▸ **RECORDS FOR PROCESSING**:
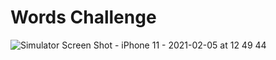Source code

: # Words Challenge

![Simulator Screen Shot - iPhone 11 - 2021-02-05 at 12 49 44](https://user-images.githubusercontent.com/10851249/107017893-d0ce0600-67b0-11eb-9dba-d35e11cad41d.png)
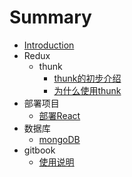 # Summary

* [Introduction](README.md)
* Redux
    * thunk
        * [thunk的初步介绍](./Redux/thunk/1-thunk.md)
        * [为什么使用thunk](./Redux/thunk/2-thunk.md)
* 部署项目
    * [部署React](./部署项目/deploy.md)
* 数据库
    * [mongoDB](./数据库/1-mongodb.md)
* gitbook
    * [使用说明](./gitbook/1.md)

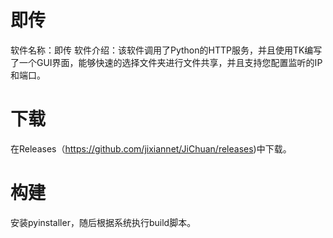 # 即传
软件名称：即传
软件介绍：该软件调用了Python的HTTP服务，并且使用TK编写了一个GUI界面，能够快速的选择文件夹进行文件共享，并且支持您配置监听的IP和端口。

# 下载
在Releases（https://github.com/jixiannet/JiChuan/releases)中下载。

# 构建
安装pyinstaller，随后根据系统执行build脚本。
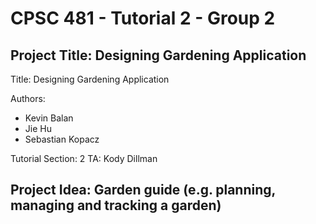 # CPSC 481 - Tutorial 2 - Group 2

## Project Title: Designing Gardening Application

Title: Designing Gardening Application

Authors:

 - Kevin Balan
 - Jie Hu
 - Sebastian Kopacz

Tutorial Section: 2 
TA: Kody Dillman

## Project Idea: Garden guide (e.g. planning, managing and tracking a garden)

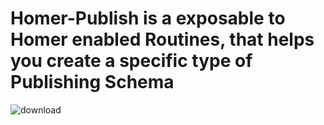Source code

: # Homer-Publish is a exposable to Homer enabled Routines, that helps you create a specific type of Publishing Schema
![download](https://user-images.githubusercontent.com/107733608/174743369-b4d7f2a3-4874-4df9-afa0-a8197806d928.jpg)



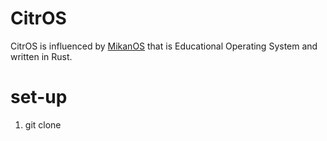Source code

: # CitrOS

CitrOS is influenced by [MikanOS](https://github.com/uchan-nos/mikanos) that is Educational Operating System and written in Rust.

# set-up
1. git clone
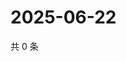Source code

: # 2025-06-22

共 0 条

<!-- BEGIN ZHIHUQUESTIONS -->
<!-- 最后更新时间 Sun Jun 22 2025 06:10:20 GMT+0800 (China Standard Time) -->

<!-- END ZHIHUQUESTIONS -->
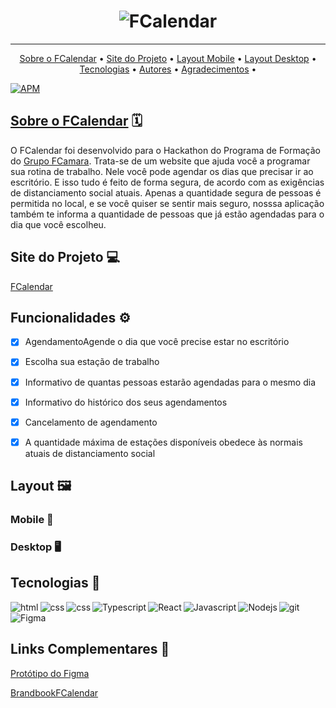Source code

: 
<h1 align="center">
    <img alt="FCalendar" src="https://i.postimg.cc/T30gnxtc/fcalendar-banner-readme.png" />
</h1>

---

<p align="center">
 <a href="#-sobre--o--fcalendar">Sobre o FCalendar</a> •
 <a href="#-site-do-projeto">Site do Projeto</a> •
 <a href="#-layout-mobile">Layout Mobile</a> • 
 <a href="#-layout-desktop">Layout Desktop</a> • 
 <a href="#-tecnologias">Tecnologias</a> • 
 <a href="#-autores">Autores</a> • 
 <a href="#-agradecimentos">Agradecimentos</a> • 
</p>




[![APM](https://img.shields.io/apm/l/react)](https://github.com/JenniSalum/Hackaton-19-FCamara/blob/main/LICENSE)


## [Sobre o FCalendar](#-sobre-o-fcalendar) :spiral_calendar:
O FCalendar foi desenvolvido para o Hackathon do Programa de Formação do [Grupo FCamara](https://www.fcamara.com.br/).
Trata-se de um website que ajuda você a programar sua rotina de trabalho. Nele você pode agendar os dias que precisar ir ao escritório. E isso tudo é feito de forma segura, de acordo com as exigências de distanciamento social atuais. Apenas a quantidade segura de pessoas é permitida no local, e se você quiser se sentir mais seguro, nosssa aplicação também te informa a quantidade de pessoas que já estão agendadas para o dia que você escolheu.



## Site do Projeto 💻

[FCalendar](https://https://www.google.com.br/)


## Funcionalidades ⚙️

- [x] AgendamentoAgende o dia que você precise estar no escritório
- [x] Escolha sua estação de trabalho
- [x] Informativo de quantas pessoas estarão agendadas para o mesmo dia
- [x] Informativo do histórico dos seus agendamentos
- [x] Cancelamento de agendamento
- [x] A quantidade máxima de estações disponíveis obedece às normais atuais de distanciamento social



## Layout 🖼️  

### Mobile 📱  

### Desktop 🖥️


## Tecnologias 🧰

<img align="left" alt="html" src="https://img.shields.io/badge/HTML5-E34F26?style=for-the-badge&logo=html5&logoColor=white" />
<img align="left" alt="css" src="https://img.shields.io/badge/CSS3-1572B6?style=for-the-badge&logo=css3&logoColor=white" />
<img align="left" alt="css" src="https://img.shields.io/badge/SASS-hotpink.svg?style=for-the-badge&logo=SASS&logoColor=white" />
<img align="left" alt="Typescript" src="https://img.shields.io/badge/typescript-%23007ACC.svg?style=for-the-badge&logo=typescript&logoColor=white" />
<img align="left" alt="React" src="https://img.shields.io/badge/react-%2320232a.svg?style=for-the-badge&logo=react&logoColor=%2361DAFB" />
<img align="left" alt="Javascript" src="https://img.shields.io/badge/javascript-%23323330.svg?style=for-the-badge&logo=javascript&logoColor=%23F7DF1E" />
<img align="left" alt="Nodejs" src="https://img.shields.io/badge/node.js-6DA55F?style=for-the-badge&logo=node.js&logoColor=white" />
<img align="left" alt="git" src="https://img.shields.io/badge/Git-F05032?style=for-the-badge&logo=git&logoColor=white" />
<img align="left" alt="Figma" src="https://img.shields.io/badge/Figma-F24E1E?style=for-the-badge&logo=figma&logoColor=white" />
</br>
</br>
</p>

## Links Complementares 🔗

[Protótipo do Figma](https://www.figma.com/file/xNP9lmoAzlzvyqOWPGhKuh/FCalendar?node-id=175%3A7530)

[BrandbookFCalendar](https://mariadantas.notion.site/Brandbook-FCalendar-41fba29b6b994a6dafd0c62636d19d58)

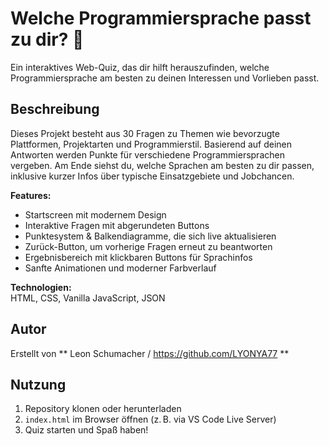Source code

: # Welche Programmiersprache passt zu dir? 🚀

Ein interaktives Web-Quiz, das dir hilft herauszufinden, welche Programmiersprache am besten zu deinen Interessen und Vorlieben passt.  

## Beschreibung
Dieses Projekt besteht aus 30 Fragen zu Themen wie bevorzugte Plattformen, Projektarten und Programmierstil. Basierend auf deinen Antworten werden Punkte für verschiedene Programmiersprachen vergeben. Am Ende siehst du, welche Sprachen am besten zu dir passen, inklusive kurzer Infos über typische Einsatzgebiete und Jobchancen.  

**Features:**
- Startscreen mit modernem Design  
- Interaktive Fragen mit abgerundeten Buttons  
- Punktesystem & Balkendiagramme, die sich live aktualisieren  
- Zurück-Button, um vorherige Fragen erneut zu beantworten  
- Ergebnisbereich mit klickbaren Buttons für Sprachinfos  
- Sanfte Animationen und moderner Farbverlauf  

**Technologien:**  
HTML, CSS, Vanilla JavaScript, JSON  

## Autor
Erstellt von ** Leon Schumacher / https://github.com/LYONYA77 **

## Nutzung
1. Repository klonen oder herunterladen  
2. `index.html` im Browser öffnen (z. B. via VS Code Live Server)  
3. Quiz starten und Spaß haben!  
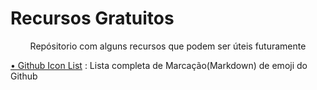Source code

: # Recursos Gratuitos

<p align="center">Repósitorio com alguns recursos que podem ser úteis futuramente</p>
<p>
 <a href="https://github.com/DanielSoaress/recursos-gratuitos/blob/main/src/icon_list/icon_list.md">• Github Icon List</a>
 :  Lista completa de Marcação(Markdown) de emoji do Github 
</p>

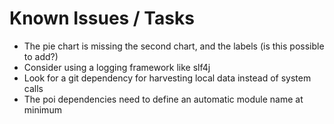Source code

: # Known Issues / Tasks
* The pie chart is missing the second chart, and the labels (is this possible to add?)
* Consider using a logging framework like slf4j
* Look for a git dependency for harvesting local data instead of system calls
* The poi dependencies need to define an automatic module name at minimum
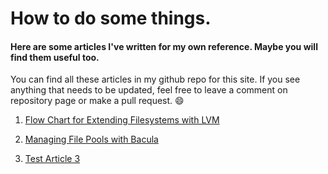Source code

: # How to do some things.

#### Here are some articles I've written for my own reference. Maybe you will find them useful too.

You can find all these articles in my github repo for this site. If you see anything that needs to be updated, feel free to leave a comment on repository page or make a pull request. :smile:

1. [Flow Chart for Extending Filesystems with LVM](/articles/lvm-flowchart.html)

2. [Managing File Pools with Bacula](/articles/managing-file-pools.md)

3. [Test Article 3](/articles/index.html)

▸ **EXERCISE DETAILS**:
In the records above, how many lines include "Redux"? Answer with the number alone.

▸ **ANSWER FOR THE TASK**:
3